In 1934–1936, Chris Holmes II, an heir to the Fleischmann yeast fortune, doubled the original 12 acre island with coral rubble, sand, and earthen landfill. He established a residence with aquaria, kennels, and aviaries for his many pets. The island was converted to a rest and relaxation station for United States Navy flyers during World War II.

In 1946 a group of five Los Angeles businessmen, including Edwin W. Pauley, bought the island from the estate of Chris Holmes II with the idea of converting it to the exclusive Coconut Island Club International, 1946-7, and hired architects Paul Williams, A. Quincy Jones, and C.W. Lemmon of Belt Lemmon and Lo, Architects of Honolulu to design a community of cottages, tennis courts, a yacht club and other recreational facilities including remodeling the Holmes mansion and barracks. The Pauley group wanted to develop the island into a private, membership only resort. In 1949 this idea was dropped and a scaled-back Coconut Island Hotel with accommodation for 32 guests opened in February 1950.

In 1948, Pauley donated a portion of the island to the University of Hawaii to be used as a marine research facility. From the 1950s to the 1980s, the Pauley family used the island for summer get-aways and hosted many notable guests. From the mid-80s to mid-90s Japanese real estate investor Katsuhiro Kawaguchi (Note: Mr. Katsuhiro Kawaguchi (川口勝弘氏が; born 1933 or 1934) was owner of Hachidai Sangyo (八大産業). He was the first of the eight real estate investors involved in the 1980s Tokyo real estate bubble that burst in 1990. In 1984, Mr. Kawaguchi purchased the Central Apartment building in Harajuku (原宿セントラルアパート), which as of 18 April 2012 was rebuilt as the Tokyu Plaza at (4-30-3 Jingumae, Shibuya-ku, Tokyo (東京都渋谷区神宮前4-30-3)) Harajuku/Omotesando intersection, Jungumae intersection in Harajuku Shibuya Tokyo (原宿の東急プラザ). The Harajuku Central Apartment building was the center of the youth culture of the 1960s and 1970s in Tokyo and hosted numerous very influential rock concerts that were very popular after Elvis Presley (アングラ). In April 1987, he sold the property and subsequently purchased Coconut Island for $8.3 million, which was approximately 1.2 billion yen at the time, on the day after the Hawaii state legislature had approved its acquiring the island for $8 million. In May 1987, Mr. Kawaguchi stated that he did not know that the state of Hawaii had approved its purchase of the island and stated that he would not let the state of Hawaii buyback his island. In May 1988, Mr. Kawaguchi was denied entry into the United States at the Honolulu International Airport because of an alleged visa violation.) owned the island and permitted the University of Hawaii to use some of its areas for research. In 1995, the Edwin Pauley Foundation granted a gift of $9.6 million to the University of Hawaii Foundation to purchase the private half of the island and build new laboratories on it.
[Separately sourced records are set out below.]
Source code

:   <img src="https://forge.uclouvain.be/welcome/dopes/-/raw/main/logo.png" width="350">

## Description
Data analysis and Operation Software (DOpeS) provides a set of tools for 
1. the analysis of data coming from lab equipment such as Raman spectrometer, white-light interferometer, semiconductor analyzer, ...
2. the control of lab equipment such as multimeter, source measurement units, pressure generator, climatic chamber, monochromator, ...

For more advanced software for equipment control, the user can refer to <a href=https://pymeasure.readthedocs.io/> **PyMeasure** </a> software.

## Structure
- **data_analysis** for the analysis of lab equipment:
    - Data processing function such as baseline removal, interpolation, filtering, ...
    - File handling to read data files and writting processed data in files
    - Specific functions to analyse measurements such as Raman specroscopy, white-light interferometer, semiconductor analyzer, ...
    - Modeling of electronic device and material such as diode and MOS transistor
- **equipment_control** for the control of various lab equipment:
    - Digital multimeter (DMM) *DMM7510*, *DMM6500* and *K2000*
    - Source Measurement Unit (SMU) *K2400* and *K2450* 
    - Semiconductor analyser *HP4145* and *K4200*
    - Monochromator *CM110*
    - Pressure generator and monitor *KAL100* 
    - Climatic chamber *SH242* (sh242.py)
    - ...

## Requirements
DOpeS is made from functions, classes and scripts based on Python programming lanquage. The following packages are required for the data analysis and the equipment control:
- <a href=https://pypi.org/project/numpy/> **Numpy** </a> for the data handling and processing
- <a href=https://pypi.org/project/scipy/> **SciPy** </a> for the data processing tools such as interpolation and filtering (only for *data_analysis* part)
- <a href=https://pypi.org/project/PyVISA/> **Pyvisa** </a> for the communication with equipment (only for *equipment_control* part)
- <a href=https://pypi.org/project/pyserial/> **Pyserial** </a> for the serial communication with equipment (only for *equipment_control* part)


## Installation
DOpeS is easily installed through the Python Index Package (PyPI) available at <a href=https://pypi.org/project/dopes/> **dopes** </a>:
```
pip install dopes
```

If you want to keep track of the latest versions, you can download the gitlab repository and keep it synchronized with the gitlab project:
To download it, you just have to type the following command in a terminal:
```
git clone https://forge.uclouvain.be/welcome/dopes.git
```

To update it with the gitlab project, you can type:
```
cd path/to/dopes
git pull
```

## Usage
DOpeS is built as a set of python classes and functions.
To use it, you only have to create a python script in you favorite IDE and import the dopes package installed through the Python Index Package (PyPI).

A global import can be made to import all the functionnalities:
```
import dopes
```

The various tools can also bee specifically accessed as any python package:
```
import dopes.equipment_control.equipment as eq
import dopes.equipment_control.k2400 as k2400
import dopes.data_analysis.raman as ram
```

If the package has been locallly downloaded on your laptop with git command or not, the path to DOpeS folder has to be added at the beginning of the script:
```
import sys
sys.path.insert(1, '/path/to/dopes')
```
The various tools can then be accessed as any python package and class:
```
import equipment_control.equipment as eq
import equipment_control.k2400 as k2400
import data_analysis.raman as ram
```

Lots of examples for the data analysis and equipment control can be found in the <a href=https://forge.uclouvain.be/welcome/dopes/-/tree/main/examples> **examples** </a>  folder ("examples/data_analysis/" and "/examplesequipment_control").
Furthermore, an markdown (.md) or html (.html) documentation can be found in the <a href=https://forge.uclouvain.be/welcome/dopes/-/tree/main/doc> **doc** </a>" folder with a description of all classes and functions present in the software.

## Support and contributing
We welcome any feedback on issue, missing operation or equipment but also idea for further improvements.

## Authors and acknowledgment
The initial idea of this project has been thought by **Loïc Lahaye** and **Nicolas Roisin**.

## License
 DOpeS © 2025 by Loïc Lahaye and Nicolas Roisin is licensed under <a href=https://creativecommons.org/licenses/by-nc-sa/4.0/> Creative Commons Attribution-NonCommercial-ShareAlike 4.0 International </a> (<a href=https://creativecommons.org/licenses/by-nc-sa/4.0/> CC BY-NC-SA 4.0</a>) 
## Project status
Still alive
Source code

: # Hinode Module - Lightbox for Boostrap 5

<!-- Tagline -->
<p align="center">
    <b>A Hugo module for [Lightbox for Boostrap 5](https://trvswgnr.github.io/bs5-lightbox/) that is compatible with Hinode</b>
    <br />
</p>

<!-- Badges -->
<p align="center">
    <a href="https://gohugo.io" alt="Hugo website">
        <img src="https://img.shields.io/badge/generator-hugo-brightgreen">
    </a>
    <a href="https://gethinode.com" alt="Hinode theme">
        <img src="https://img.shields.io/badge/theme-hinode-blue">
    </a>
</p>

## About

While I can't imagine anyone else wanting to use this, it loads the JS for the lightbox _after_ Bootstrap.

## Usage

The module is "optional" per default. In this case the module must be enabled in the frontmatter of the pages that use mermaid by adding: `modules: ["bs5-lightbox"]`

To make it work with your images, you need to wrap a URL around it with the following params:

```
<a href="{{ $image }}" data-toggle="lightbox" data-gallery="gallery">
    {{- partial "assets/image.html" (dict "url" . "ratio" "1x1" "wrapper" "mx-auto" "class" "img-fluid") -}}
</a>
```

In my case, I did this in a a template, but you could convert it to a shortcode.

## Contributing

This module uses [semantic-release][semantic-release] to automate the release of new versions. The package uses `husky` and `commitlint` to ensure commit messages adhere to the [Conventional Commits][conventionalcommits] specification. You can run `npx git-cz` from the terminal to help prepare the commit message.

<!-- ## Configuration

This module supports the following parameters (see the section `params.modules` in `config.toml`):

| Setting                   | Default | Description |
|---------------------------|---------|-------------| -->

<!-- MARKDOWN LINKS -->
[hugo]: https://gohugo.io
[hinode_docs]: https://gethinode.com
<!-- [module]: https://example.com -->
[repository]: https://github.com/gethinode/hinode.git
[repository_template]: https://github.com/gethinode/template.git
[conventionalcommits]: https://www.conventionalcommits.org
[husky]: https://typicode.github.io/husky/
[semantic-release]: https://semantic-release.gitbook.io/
The island is now completely owned by the state and is the facility for the Hawaiʻi Institute of Marine Biology, part of the University of Hawaiʻi. It is the only U.S. laboratory built on a coral reef. (Heron Island, Lizard Island and a number of labs in the South Pacific are located outside of the U.S.)

Coconut Island was used for the opening sequence of the television program Gilligan's Island.

Coconut island original name is Moku ‘o Lo’e which means island of Lo’e who was a lady that resided there in ancient times.